Perennials

Ornamental Grasses for the Garden

Gardeners today want exciting plants that are easy to maintain, drought-tolerant, low cost, and deer-resistant. Impossible? Ornamental grasses meet those requirements and feature ease of establishment, unusual textures, and movement, plus many of these provide winter interest, too.

The following varieties have been successful in my garden:

'Golden Chain'

'Golden Chain'

‘Golden Chain’ Giant Reed (Arundo donax) resembles corn stalks, a dramatic effect in the back of a sunny border. While the species spreads and can reach 12 feet, a new, variegated variety, ‘Golden Chain’ has gold and green stripes and is more behaved at 5-6 feet.

 

Carex 'Silk Tassel'

Carex 'Silk Tassel'

 

Sedge or Carex is a low growing group (less than 12 inches) for part-shade with insignificant seed heads in spring.  Use these for their foliage as specimens in containers or in groupings in front of a border.
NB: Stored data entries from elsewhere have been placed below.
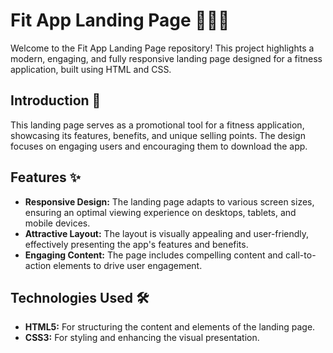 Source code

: # Fit App Landing Page 🏋️‍♂️📱

Welcome to the Fit App Landing Page repository! This project highlights a modern, engaging, and fully responsive landing page designed for a fitness application, built using HTML and CSS.

## Introduction 📝

This landing page serves as a promotional tool for a fitness application, showcasing its features, benefits, and unique selling points. The design focuses on engaging users and encouraging them to download the app.

## Features ✨

- **Responsive Design:** The landing page adapts to various screen sizes, ensuring an optimal viewing experience on desktops, tablets, and mobile devices.
- **Attractive Layout:** The layout is visually appealing and user-friendly, effectively presenting the app's features and benefits.
- **Engaging Content:** The page includes compelling content and call-to-action elements to drive user engagement.

## Technologies Used 🛠️

- **HTML5:** For structuring the content and elements of the landing page.
- **CSS3:** For styling and enhancing the visual presentation.
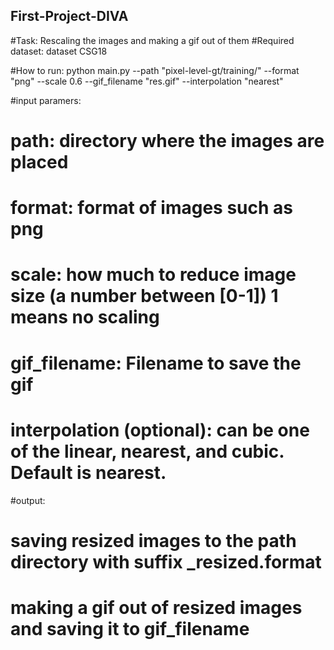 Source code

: ## First-Project-DIVA
#Task: Rescaling the images and making a gif out of them
#Required dataset: dataset CSG18 

#How to run:
python main.py --path "pixel-level-gt/training/" --format "png" --scale 0.6 --gif_filename "res.gif" --interpolation "nearest"

#input paramers:
#   path: directory where the images are placed
#   format: format of images such as png 
#   scale: how much to reduce image size (a number between [0-1]) 1 means no scaling
#   gif_filename: Filename to save the gif
#   interpolation (optional): can be one of the linear, nearest, and cubic. Default is nearest.

#output:
#   saving resized images to the path directory with suffix _resized.format
#   making a gif out of resized images and saving it to gif_filename

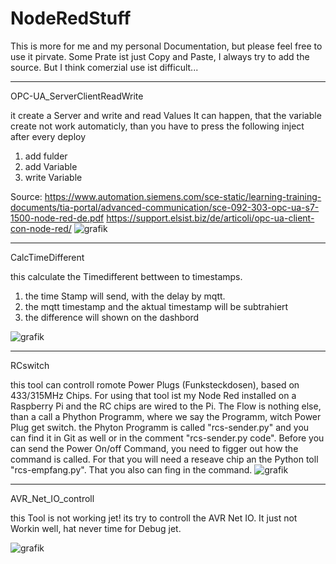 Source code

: # NodeRedStuff
This is more for me and my personal Documentation, but please feel free to use it pirvate. Some Prate ist just Copy and Paste, I always try to add the source. But I think comerzial use ist difficult...

________________________________________________________________________________
OPC-UA_ServerClientReadWrite 

  it create a Server and write and read Values
  It can happen, that the variable create not work automaticly, than you have to press the following inject after every deploy
  1. add fulder
  2. add Variable
  3. write Variable

  Source:   https://www.automation.siemens.com/sce-static/learning-training-documents/tia-portal/advanced-communication/sce-092-303-opc-ua-s7-1500-node-red-de.pdf
            https://support.elsist.biz/de/articoli/opc-ua-client-con-node-red/
![grafik](https://user-images.githubusercontent.com/23342140/152413539-e4f8f22c-6507-4c85-ab85-b28116353207.png)
________________________________________________________________________________
CalcTimeDifferent

  this calculate the Timedifferent bettween to timestamps.
   1. the time Stamp will send, with the delay by mqtt.
   2. the mqtt timestamp and the aktual timestamp will be subtrahiert
   3. the difference will shown on the dashbord
  
 ![grafik](https://user-images.githubusercontent.com/23342140/152413167-dfb2bfef-1b0b-4fc3-88b8-afe417a15197.png)

________________________________________________________________________________
RCswitch 

  this tool can controll romote Power Plugs (Funksteckdosen), based on 433/315MHz Chips. For using that tool ist my Node Red installed on a Raspberry Pi and the RC chips are wired to the Pi. 
  The Flow is nothing else, than a call a Phython Programm, where we say the Programm, witch Power Plug get switch. the Phyton Programm is called "rcs-sender.py" and you can find it in Git as well or in the comment "rcs-sender.py code". Before you can send the Power On/off Command, you need to figger out how the command is called. For that you will need a reseave chip an the Python toll "rcs-empfang.py". That you also can fing in the command.
![grafik](https://user-images.githubusercontent.com/23342140/152432519-21447b68-3c44-4a0e-8dcb-1615df8728dd.png)
________________________________________________________________________________
AVR_Net_IO_controll

this Tool is not working jet!
its try to controll the AVR Net IO. It just not Workin well, hat never time for Debug jet.

![grafik](https://user-images.githubusercontent.com/23342140/152435019-653f5619-1991-47fb-b845-66f51c54e8aa.png)

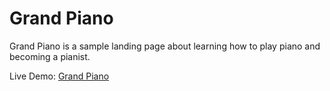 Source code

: # Grand Piano

Grand Piano is a sample landing page about learning how to play piano and becoming a pianist.

Live Demo: [Grand Piano](https://kyle-panuringan.github.io/grand-piano/)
A new Carex ‘Ice Ballet’ (Carex morrowii), a sport of ‘ Ice Dance’, has 12 inch green blades with a wider cream margin than its parent. It forms a dense, upright arching clump that expands slowly by rizomes.  ‘Silk Tassel’ (Carex morrowii var. temnolepis) has very fine silvery green blades performing well in semi-dry areas. The native Seersucker Sedge (Carex plantaginea) has interesting rippled leaves.

 

Dwarf Maiden Grass ‘Adagio’

Dwarf Maiden Grass ‘Adagio’

Japanese Silver Grass (Miscanthus sinensis) is a clumping grass that varies in height, blade width and color and is used as a specimen or hedge in sunny borders. Their feathery plumes look fabulous in winter gardens or in arrangements. In our warmer climate, it is best to use varieties that bloom later to discourage unwanted seed germination. Two nice cultivars are Dwarf Maiden Grass ‘Adagio’ (5 feet with blooms) with fine-textured leaves that turn burgundy in the fall and Variegated Maiden Grass ‘Morning Light’ (6 feet) with fine-textured green and white variegated blades.

 

Switchgrass ‘Northwind’

Switchgrass ‘Northwind’

Switch Grass (Panicum virgatum) is a beautiful, yet tough, upright clumping grass native to the prairies. It withstands wet or dry soils and forms delicate seed panicles mid-summer. Upright Switchgrass ‘Northwind’ (5-6 feet) has bluish-green foliage, creamy seed heads and can be used as a vertical specimen or background accent.  Dwarf Red Switchgrass ‘Cheyenne Sky’ (2 ½ to 3 feet) is a new smaller type with blue-green and burgundy foliage for specimen use or in sweeps.

 

Oriental Fountain Grass ‘Karley Rose’

Oriental Fountain Grass ‘Karley Rose’

Fountain Grass (Pennisetum) is a clumping grass with mid-summer “bottlebrush” seed heads that takes our hot humid summers. Dwarf Fountain Grass ‘Cassian’ (3 feet with summer plumes) works well as an accent or in sweeps. The foliage turns yellow with orange streaks in fall. Oriental Fountain Grass ‘Karley Rose’ (Pennisetum orientale) blooms from spring to fall with light pink bottlebrush plumes (2 feet).

 

 

'The Blues'

'The Blues'

Little Bluestem (Schizachyrium scoparium) ‘The Blues’ (3 feet) has dusty blue blades with burgundy streaks, turning copper in the fall. This prairie native for sun attracts birds and is a larval host for several butterfly species. It is stunning in sweeps or as a specimen with delicate white flowers at summer’s end.

 

Prairie Dropseed

Prairie Dropseed

Prairie Dropseed (Sporobolus heterolepis) is another prairie grass (2-3 feet) useful for massing. This fine textured silvery green mound, with delicate arching panicles displayed by mid-summer, turns copper-orange in fall.

 

 

 

 

 

Grasses can be planted from late spring through early fall. They will establish quickly, only needing to be cut back in late winter. It’s important to space your new grasses to allow room for growth. A good rule is to space grasses as far apart as they will become tall. Prepare the soil with compost to a depth twice as deep as the root ball. Set the plant into the hole so the root ball is slightly deeper than the plant was growing in its container. Fill the hole with water. Fill the hole with soil. Water again.  Keep watered (one inch per week) until the plant is established. Add a slow release fertilizer in the spring.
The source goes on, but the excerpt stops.